--- Extracted material ---

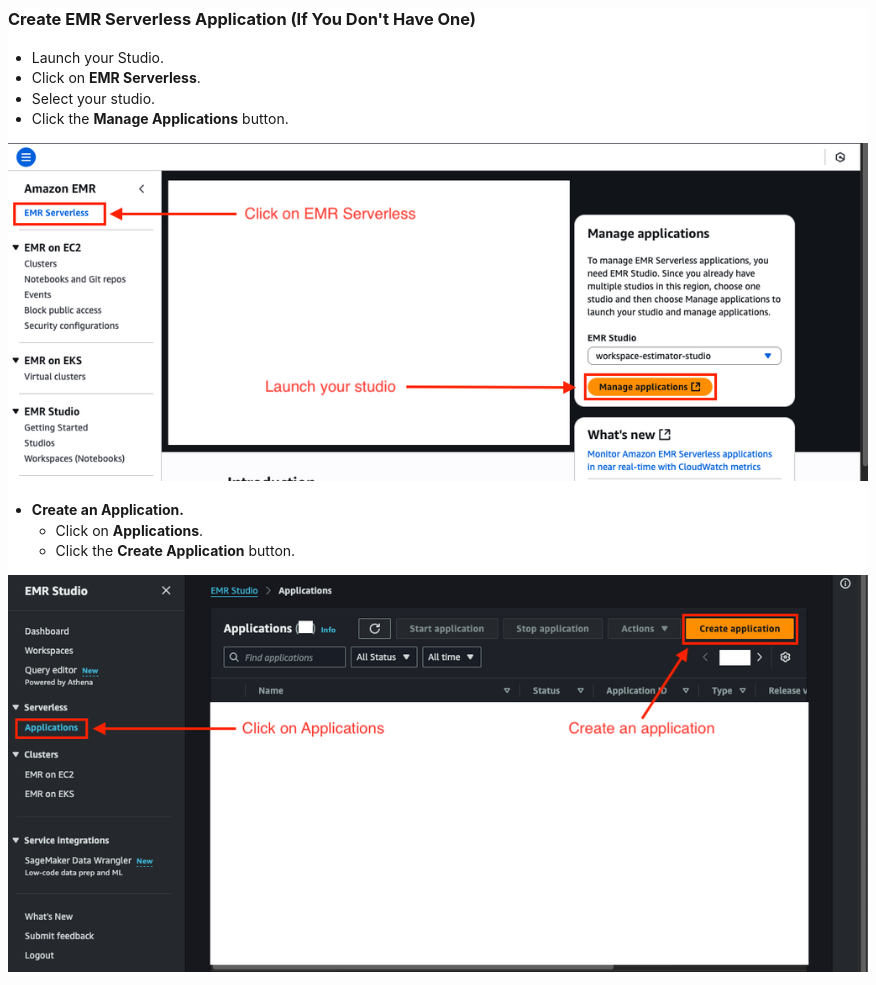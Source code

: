 ### Create EMR Serverless Application (If You Don't Have One)
* Launch your Studio.
* Click on **EMR Serverless**.
* Select your studio.
* Click the **Manage Applications** button.

<img src="./img/launch.png">

* **Create an Application.**
    * Click on **Applications**.
    * Click the **Create Application** button.

<img src="./img/application.png">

---

**Your assignment**
Return the full listing above exactly as written, and omit the pictures.

**Answer space**
Source code

: ### Create EMR Serverless Application (If You Don't Have One)
* Launch your Studio.
* Click on **EMR Serverless**.
* Select your studio.
* Click the **Manage Applications** button.

<img src="./img/launch.png">

* **Create an Application.**
    * Click on **Applications**.
    * Click the **Create Application** button.

<img src="./img/application.png">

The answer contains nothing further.